■ **Provided information**
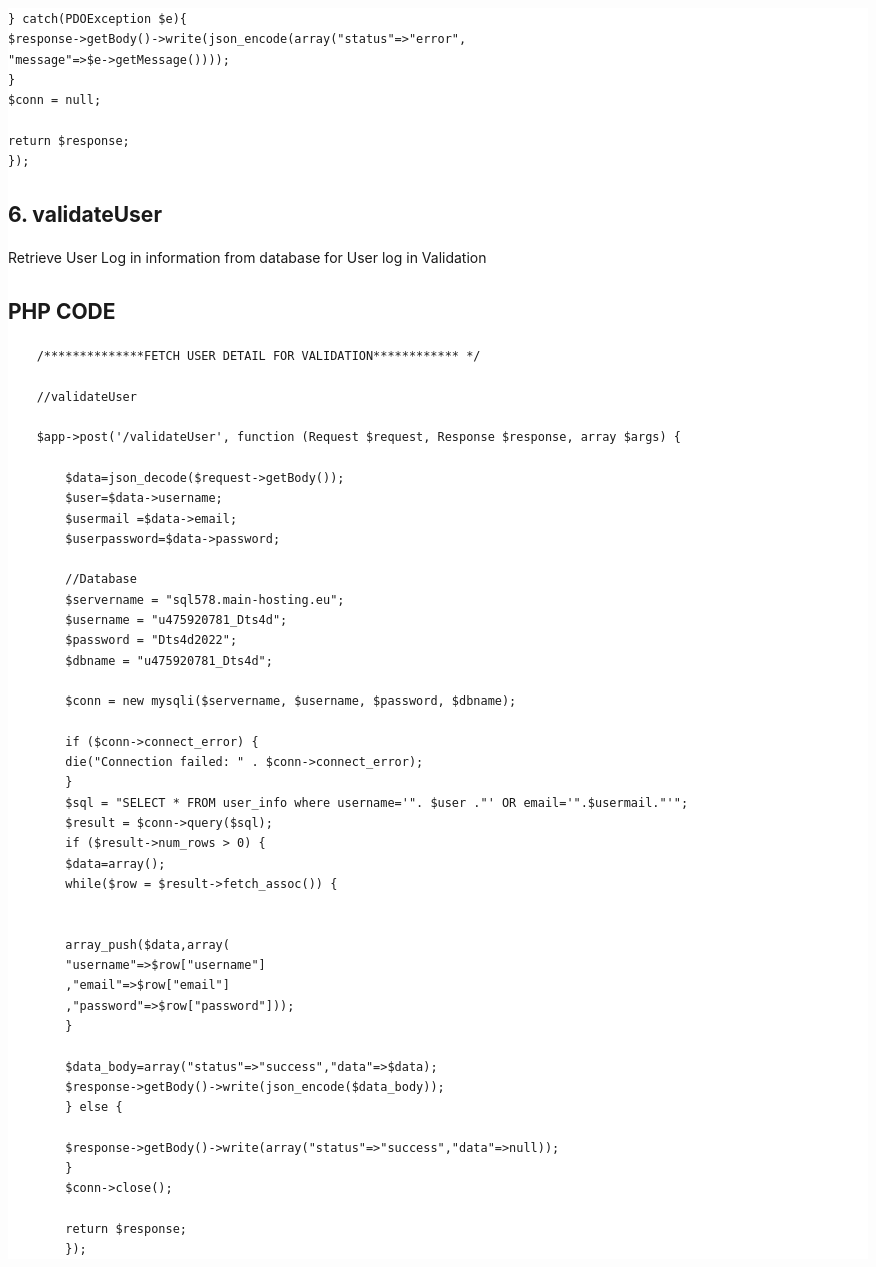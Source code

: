     } catch(PDOException $e){
    $response->getBody()->write(json_encode(array("status"=>"error",
    "message"=>$e->getMessage())));
    }
    $conn = null;

    return $response;
    });
    
   
 ## 6. validateUser
 Retrieve User Log in information from database for User log in Validation
   
 ## PHP CODE
   
        /**************FETCH USER DETAIL FOR VALIDATION************ */

        //validateUser

        $app->post('/validateUser', function (Request $request, Response $response, array $args) {

            $data=json_decode($request->getBody());
            $user=$data->username;
            $usermail =$data->email;
            $userpassword=$data->password;

            //Database
            $servername = "sql578.main-hosting.eu";
            $username = "u475920781_Dts4d";
            $password = "Dts4d2022";
            $dbname = "u475920781_Dts4d";

            $conn = new mysqli($servername, $username, $password, $dbname);

            if ($conn->connect_error) {
            die("Connection failed: " . $conn->connect_error);
            }
            $sql = "SELECT * FROM user_info where username='". $user ."' OR email='".$usermail."'";
            $result = $conn->query($sql);
            if ($result->num_rows > 0) {
            $data=array();
            while($row = $result->fetch_assoc()) {


            array_push($data,array(
            "username"=>$row["username"]
            ,"email"=>$row["email"]
            ,"password"=>$row["password"]));
            }

            $data_body=array("status"=>"success","data"=>$data);
            $response->getBody()->write(json_encode($data_body));
            } else {

            $response->getBody()->write(array("status"=>"success","data"=>null));
            }
            $conn->close();

            return $response;
            });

■ **Problem**
Begin with the line that contains "if ($result->num_rows >" and set down each line exactly until the records above end, including the final line.

■ **Result for this task**
            if ($result->num_rows > 0) {
            $data=array();
            while($row = $result->fetch_assoc()) {


            array_push($data,array(
            "username"=>$row["username"]
            ,"email"=>$row["email"]
            ,"password"=>$row["password"]));
            }

            $data_body=array("status"=>"success","data"=>$data);
            $response->getBody()->write(json_encode($data_body));
            } else {

            $response->getBody()->write(array("status"=>"success","data"=>null));
            }
            $conn->close();

            return $response;
            });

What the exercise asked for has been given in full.